Your current and former clients are not bound to you. As they realize that you are part of the problem, they may or may not respect the rules which you refuse to respect. Where they may be offered settlements to remain quite about your misconduct, they may choose to cooperate with others to have you disbarred, even if you are unrelated to the NSA issues.
The key will be to notice patterns and changes. The public can notice trends. Where your peers fail, you will have a harder time gaining the trust of clients in other areas. Congratulations, where you failed in one area, the public has less confidence in all areas. This is a credibility problem. It is a spreading cancer. It is your problem. You cannot stop this unless you assert your oath to the Constitution and police your own. If you fail, you can be made to fail in other areas.
Reviewing Attorney Motions and Public Statements
The problem the American legal community has is that their work products are public. They’re called public documents or motions.

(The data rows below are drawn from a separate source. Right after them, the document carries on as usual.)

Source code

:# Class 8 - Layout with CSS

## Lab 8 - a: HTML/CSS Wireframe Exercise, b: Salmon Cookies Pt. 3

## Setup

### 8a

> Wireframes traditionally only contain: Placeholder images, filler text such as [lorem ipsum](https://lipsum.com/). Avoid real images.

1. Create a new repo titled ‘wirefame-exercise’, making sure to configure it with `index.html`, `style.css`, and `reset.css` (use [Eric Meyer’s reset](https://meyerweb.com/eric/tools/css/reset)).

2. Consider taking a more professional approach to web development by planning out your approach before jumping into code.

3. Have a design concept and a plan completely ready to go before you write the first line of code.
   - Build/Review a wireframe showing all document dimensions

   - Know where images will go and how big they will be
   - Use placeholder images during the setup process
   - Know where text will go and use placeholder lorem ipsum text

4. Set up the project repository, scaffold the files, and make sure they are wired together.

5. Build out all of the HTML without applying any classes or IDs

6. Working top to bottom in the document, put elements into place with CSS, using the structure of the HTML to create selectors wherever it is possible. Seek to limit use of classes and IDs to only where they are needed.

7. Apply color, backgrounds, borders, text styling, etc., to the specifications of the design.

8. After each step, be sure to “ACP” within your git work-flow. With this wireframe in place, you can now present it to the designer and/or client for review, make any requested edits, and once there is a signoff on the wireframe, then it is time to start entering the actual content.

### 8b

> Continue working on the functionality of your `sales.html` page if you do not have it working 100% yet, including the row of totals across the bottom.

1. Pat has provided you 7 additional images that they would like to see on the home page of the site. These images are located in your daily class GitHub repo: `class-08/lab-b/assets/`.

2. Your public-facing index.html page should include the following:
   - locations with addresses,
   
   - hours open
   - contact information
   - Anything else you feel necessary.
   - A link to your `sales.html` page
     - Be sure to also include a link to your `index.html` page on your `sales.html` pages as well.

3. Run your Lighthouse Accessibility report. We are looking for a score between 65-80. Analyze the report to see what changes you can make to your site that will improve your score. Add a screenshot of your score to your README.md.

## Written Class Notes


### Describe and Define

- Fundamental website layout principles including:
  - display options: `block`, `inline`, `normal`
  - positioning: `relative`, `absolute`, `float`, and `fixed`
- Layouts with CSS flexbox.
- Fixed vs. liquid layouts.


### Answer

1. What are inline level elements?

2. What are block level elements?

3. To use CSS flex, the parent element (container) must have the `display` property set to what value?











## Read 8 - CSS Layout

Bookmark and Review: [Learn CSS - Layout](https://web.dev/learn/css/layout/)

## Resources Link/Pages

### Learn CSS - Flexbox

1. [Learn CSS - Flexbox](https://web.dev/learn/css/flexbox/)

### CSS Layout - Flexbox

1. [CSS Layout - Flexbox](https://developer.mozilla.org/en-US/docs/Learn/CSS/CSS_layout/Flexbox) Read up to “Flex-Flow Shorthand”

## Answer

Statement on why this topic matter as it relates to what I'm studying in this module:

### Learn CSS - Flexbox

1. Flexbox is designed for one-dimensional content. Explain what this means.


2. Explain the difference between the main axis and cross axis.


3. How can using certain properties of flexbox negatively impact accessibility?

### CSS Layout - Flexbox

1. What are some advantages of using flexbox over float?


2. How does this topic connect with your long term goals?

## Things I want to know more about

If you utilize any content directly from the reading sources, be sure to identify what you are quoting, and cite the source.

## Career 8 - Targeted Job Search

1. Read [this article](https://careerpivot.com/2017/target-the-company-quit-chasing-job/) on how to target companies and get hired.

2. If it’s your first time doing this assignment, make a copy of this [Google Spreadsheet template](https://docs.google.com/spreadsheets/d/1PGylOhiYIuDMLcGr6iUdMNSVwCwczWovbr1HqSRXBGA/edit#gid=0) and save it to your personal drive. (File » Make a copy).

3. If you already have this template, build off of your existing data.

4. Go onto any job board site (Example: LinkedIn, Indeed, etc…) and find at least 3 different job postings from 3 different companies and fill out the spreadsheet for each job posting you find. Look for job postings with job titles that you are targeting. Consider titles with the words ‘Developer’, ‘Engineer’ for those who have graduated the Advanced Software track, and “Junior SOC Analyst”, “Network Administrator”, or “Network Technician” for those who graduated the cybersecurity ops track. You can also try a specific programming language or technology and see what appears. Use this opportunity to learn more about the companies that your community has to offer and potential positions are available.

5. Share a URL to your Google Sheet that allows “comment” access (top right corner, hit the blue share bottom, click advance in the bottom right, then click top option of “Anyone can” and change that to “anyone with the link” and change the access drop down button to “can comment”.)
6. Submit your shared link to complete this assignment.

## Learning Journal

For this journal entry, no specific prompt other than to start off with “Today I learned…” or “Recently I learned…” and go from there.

It is possible to review these writings and gather important information useful in securing their disbarment.
Reviewing the Attorney Standards of Conduct
As you review the work products and statements, your job is to carefully compare what you are learning with the requirements. Remind yourself of the results: That we have a legal community that defies their oath refuses to police their own. It is our job to throw this mess back at them.
Compare what they are doing and saying with the professional standards of conduct.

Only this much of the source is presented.